【エッセイ】夫婦のすれ違い劇場① | 男の狩猟本能とは
男女というのは、脳の作りや感覚がどうも違うらしい。
我が家は夫婦になってまだ3年目だが、その違いのすり合わせに日々奮闘している。
妻である私が理解し難い夫の行動のひとつが、キッチンの使い方である。
夫が土日にご飯を作ってくれるのは大変ありがたいのだが、問題はそのあとだ。
キッチンが水滴で水浸しになったままなのである。
夫のプライドを傷つけないように、少し回りくどい言い方で聞いてみた。
「友達の旦那さんもみんなそうらしいんやけど、なんで男の人ってキッチンの水滴、そのままにしとくんやろね?」
すると、夫が答えた。
「男ってもともと狩猟民族やからさ。狩猟本能って、動いてるものにしか目がいかんらしいよ。」
なるほど。狩猟本能は動いているものにしか興味がないから、キッチンでその場で停止している水滴には目が行かないのだと。
思ったより説得力のある回答だったので、ほうほう、とつぶやいてその場はそっと私がキッチンの水滴を拭いておいた。
その数分後。
昼食を終えて、夫は満腹になったお腹を抱えながらリビングのソファに座ってスマホをいじっていた。
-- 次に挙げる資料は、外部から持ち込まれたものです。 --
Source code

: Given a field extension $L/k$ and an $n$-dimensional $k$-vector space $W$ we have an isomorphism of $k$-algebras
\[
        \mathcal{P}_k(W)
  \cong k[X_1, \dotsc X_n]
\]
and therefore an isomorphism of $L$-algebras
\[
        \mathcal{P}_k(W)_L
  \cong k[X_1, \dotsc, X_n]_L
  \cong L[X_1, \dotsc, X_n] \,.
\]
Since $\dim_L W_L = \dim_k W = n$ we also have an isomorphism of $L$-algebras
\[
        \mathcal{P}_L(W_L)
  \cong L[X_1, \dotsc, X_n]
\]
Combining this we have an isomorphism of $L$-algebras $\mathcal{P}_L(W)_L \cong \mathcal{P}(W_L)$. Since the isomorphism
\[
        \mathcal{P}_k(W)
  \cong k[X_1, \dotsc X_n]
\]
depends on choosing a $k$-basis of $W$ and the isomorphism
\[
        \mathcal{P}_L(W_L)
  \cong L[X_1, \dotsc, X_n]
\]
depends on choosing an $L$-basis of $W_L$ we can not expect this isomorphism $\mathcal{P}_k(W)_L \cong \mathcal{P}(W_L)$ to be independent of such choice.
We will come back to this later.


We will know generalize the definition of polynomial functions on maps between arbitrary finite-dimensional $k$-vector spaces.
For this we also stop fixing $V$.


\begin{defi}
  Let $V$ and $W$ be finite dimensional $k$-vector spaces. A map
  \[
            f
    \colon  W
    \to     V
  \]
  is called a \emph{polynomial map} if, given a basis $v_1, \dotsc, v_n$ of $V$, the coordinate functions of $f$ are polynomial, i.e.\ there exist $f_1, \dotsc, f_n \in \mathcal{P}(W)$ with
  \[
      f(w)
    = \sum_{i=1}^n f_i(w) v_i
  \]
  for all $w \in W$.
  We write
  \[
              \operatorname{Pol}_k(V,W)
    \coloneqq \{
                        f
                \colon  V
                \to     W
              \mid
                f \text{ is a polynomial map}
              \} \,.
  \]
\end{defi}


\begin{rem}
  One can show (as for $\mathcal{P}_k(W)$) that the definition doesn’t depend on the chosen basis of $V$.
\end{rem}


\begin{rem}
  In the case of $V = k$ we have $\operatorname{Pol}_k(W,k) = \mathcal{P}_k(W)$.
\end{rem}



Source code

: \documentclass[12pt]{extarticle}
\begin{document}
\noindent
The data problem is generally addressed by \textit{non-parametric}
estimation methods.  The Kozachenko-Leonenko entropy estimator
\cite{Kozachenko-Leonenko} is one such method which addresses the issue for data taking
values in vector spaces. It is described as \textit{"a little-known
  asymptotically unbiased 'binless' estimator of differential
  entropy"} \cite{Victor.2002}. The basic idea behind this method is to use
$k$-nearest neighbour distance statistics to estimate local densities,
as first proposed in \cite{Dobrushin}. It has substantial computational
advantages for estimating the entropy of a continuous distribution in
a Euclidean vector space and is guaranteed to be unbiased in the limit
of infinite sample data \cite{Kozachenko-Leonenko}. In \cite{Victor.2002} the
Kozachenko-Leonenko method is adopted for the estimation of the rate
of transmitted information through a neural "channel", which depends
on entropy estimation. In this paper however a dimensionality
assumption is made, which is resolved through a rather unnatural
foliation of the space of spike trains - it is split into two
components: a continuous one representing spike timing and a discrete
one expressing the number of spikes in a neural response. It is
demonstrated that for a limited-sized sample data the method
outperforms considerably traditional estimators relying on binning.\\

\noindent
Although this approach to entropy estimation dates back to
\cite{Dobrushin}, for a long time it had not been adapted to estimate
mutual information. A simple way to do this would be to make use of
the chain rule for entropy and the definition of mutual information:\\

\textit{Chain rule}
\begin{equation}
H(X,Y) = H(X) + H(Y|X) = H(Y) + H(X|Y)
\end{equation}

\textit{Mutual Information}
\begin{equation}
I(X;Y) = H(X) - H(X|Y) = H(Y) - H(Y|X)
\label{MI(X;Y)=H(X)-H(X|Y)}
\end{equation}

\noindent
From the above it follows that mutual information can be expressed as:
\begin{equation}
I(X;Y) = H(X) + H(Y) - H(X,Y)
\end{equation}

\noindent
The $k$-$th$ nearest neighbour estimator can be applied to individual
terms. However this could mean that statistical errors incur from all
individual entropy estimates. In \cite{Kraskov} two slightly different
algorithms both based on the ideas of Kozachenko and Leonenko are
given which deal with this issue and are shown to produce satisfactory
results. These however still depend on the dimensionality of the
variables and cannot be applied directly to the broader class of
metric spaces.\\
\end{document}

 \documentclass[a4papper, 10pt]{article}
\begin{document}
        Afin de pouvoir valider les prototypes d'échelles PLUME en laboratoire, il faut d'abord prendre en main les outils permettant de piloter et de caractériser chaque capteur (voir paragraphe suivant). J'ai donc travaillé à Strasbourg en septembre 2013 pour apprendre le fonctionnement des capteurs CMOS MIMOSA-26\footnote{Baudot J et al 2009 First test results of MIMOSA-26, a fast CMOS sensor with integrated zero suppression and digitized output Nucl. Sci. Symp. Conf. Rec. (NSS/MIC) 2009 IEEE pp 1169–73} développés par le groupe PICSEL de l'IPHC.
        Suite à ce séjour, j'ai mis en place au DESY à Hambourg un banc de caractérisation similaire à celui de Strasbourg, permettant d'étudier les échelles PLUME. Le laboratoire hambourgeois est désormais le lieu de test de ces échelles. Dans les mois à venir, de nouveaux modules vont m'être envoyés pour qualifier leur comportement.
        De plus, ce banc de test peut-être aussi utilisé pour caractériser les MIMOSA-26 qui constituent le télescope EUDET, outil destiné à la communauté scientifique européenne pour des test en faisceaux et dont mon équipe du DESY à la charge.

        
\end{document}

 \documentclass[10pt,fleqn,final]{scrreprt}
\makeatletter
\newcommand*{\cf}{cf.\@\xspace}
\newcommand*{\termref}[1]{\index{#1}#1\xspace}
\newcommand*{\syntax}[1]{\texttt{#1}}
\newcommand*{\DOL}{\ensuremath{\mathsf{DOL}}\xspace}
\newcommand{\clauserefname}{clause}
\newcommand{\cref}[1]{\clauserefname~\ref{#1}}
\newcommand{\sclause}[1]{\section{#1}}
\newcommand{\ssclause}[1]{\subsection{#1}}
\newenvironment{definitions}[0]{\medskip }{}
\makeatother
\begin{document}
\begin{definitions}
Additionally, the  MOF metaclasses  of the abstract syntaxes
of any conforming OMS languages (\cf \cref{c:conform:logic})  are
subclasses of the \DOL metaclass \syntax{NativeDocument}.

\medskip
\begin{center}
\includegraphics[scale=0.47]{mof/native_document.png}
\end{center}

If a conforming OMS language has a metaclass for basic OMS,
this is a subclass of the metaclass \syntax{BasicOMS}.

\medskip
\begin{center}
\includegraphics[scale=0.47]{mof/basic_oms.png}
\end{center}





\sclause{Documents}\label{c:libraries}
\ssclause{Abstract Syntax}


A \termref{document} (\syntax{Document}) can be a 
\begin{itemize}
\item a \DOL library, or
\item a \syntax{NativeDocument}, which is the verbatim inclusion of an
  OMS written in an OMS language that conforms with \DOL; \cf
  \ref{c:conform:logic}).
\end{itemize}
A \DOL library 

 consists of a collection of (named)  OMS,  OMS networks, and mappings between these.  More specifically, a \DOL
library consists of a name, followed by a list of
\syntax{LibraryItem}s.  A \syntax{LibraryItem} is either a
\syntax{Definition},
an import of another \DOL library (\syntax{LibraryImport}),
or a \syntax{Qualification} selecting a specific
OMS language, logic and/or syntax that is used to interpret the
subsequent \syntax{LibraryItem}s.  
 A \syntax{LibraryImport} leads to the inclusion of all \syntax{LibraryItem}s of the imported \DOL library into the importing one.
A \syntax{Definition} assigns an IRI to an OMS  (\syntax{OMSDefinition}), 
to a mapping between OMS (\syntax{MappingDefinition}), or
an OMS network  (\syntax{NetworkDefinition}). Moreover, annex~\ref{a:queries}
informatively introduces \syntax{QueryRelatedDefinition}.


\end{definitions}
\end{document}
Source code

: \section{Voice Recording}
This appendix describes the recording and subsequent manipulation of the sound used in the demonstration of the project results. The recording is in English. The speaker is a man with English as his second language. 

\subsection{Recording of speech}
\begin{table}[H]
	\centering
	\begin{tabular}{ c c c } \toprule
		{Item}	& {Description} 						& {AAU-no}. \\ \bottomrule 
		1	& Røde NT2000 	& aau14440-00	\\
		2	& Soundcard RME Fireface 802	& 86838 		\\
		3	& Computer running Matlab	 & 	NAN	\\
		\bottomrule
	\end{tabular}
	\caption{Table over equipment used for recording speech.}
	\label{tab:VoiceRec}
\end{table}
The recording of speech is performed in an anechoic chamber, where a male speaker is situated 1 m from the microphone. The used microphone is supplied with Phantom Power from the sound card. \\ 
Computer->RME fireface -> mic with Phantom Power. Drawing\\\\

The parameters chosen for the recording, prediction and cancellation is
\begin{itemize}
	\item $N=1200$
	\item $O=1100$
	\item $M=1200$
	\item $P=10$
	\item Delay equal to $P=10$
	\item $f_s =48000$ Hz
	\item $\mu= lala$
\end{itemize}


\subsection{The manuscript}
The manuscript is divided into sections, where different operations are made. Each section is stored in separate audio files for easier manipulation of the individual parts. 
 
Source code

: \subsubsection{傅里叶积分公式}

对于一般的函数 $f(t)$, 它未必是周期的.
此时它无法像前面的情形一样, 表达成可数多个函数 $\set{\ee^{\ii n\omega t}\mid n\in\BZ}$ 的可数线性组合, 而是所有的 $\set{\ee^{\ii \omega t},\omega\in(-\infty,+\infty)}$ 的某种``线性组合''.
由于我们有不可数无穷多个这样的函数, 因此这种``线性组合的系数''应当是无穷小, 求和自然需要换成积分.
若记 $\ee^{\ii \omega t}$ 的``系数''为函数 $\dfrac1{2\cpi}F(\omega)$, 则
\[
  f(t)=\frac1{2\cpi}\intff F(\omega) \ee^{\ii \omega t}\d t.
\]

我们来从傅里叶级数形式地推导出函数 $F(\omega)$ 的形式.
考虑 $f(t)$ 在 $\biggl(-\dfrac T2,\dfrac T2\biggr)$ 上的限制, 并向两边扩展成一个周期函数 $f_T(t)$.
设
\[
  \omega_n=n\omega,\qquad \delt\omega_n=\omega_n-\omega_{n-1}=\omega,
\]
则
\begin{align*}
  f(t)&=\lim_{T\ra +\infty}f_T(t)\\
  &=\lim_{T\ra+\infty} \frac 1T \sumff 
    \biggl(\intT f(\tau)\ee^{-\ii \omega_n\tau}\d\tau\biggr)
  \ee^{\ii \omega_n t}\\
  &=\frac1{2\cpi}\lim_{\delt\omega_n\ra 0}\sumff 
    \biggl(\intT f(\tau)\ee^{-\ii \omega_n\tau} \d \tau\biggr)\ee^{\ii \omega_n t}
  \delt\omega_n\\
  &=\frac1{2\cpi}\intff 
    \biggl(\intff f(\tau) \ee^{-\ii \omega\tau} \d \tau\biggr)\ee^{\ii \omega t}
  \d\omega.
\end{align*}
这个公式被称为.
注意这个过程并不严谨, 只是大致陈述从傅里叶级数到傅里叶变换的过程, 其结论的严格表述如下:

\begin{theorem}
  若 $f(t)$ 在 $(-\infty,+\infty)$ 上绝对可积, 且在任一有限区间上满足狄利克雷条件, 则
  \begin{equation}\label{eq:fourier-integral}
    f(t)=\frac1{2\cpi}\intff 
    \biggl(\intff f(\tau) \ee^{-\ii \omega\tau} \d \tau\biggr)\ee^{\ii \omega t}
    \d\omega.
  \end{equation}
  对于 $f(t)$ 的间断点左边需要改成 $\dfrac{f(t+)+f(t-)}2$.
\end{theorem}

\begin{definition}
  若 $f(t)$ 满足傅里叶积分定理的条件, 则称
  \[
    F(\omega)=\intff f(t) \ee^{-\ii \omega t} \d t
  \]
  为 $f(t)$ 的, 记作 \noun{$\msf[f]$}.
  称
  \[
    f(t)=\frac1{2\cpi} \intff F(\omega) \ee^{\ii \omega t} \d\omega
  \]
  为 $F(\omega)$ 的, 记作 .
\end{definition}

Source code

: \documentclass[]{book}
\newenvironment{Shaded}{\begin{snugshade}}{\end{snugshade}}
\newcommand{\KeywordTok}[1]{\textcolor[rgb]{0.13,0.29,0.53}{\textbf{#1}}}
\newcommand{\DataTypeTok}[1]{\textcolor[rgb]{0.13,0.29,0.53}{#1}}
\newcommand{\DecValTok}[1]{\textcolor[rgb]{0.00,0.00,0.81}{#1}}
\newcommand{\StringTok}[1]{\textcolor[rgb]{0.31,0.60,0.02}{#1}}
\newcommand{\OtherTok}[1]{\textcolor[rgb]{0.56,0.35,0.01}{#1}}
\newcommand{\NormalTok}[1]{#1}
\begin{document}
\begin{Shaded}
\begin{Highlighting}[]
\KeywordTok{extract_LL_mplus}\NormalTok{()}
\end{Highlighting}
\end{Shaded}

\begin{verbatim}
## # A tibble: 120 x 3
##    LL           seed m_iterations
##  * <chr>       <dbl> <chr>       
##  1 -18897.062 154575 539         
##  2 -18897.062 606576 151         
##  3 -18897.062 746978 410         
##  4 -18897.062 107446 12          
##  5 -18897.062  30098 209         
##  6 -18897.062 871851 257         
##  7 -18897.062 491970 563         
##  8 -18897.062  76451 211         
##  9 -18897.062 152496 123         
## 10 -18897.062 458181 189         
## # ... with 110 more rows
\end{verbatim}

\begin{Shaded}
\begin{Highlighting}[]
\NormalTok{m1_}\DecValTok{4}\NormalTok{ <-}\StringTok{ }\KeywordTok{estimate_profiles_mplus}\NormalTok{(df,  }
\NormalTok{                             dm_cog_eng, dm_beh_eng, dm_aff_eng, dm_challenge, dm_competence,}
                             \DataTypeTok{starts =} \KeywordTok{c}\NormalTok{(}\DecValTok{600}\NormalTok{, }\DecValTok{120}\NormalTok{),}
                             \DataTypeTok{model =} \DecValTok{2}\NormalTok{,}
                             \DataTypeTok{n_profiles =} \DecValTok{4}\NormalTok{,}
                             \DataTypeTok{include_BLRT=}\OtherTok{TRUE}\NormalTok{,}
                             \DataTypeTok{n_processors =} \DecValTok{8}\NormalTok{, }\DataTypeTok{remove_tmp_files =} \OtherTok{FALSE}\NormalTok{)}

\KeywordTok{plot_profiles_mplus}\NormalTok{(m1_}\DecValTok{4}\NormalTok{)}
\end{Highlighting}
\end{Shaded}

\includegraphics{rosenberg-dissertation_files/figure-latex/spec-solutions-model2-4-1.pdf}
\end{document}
腹が満たされてすっかり元気になり、あちこちで思いつく限りのいたずらをして走り回る2歳の娘を前にして、注意することもなく、共に遊ぶこともなく、彼は微動だにせずスマホをいじっていた。
おい夫。
お前の狩猟本能、どこ行ってん?
キッチンから冷たい視線を送りながら、盛大にツッコミを入れた。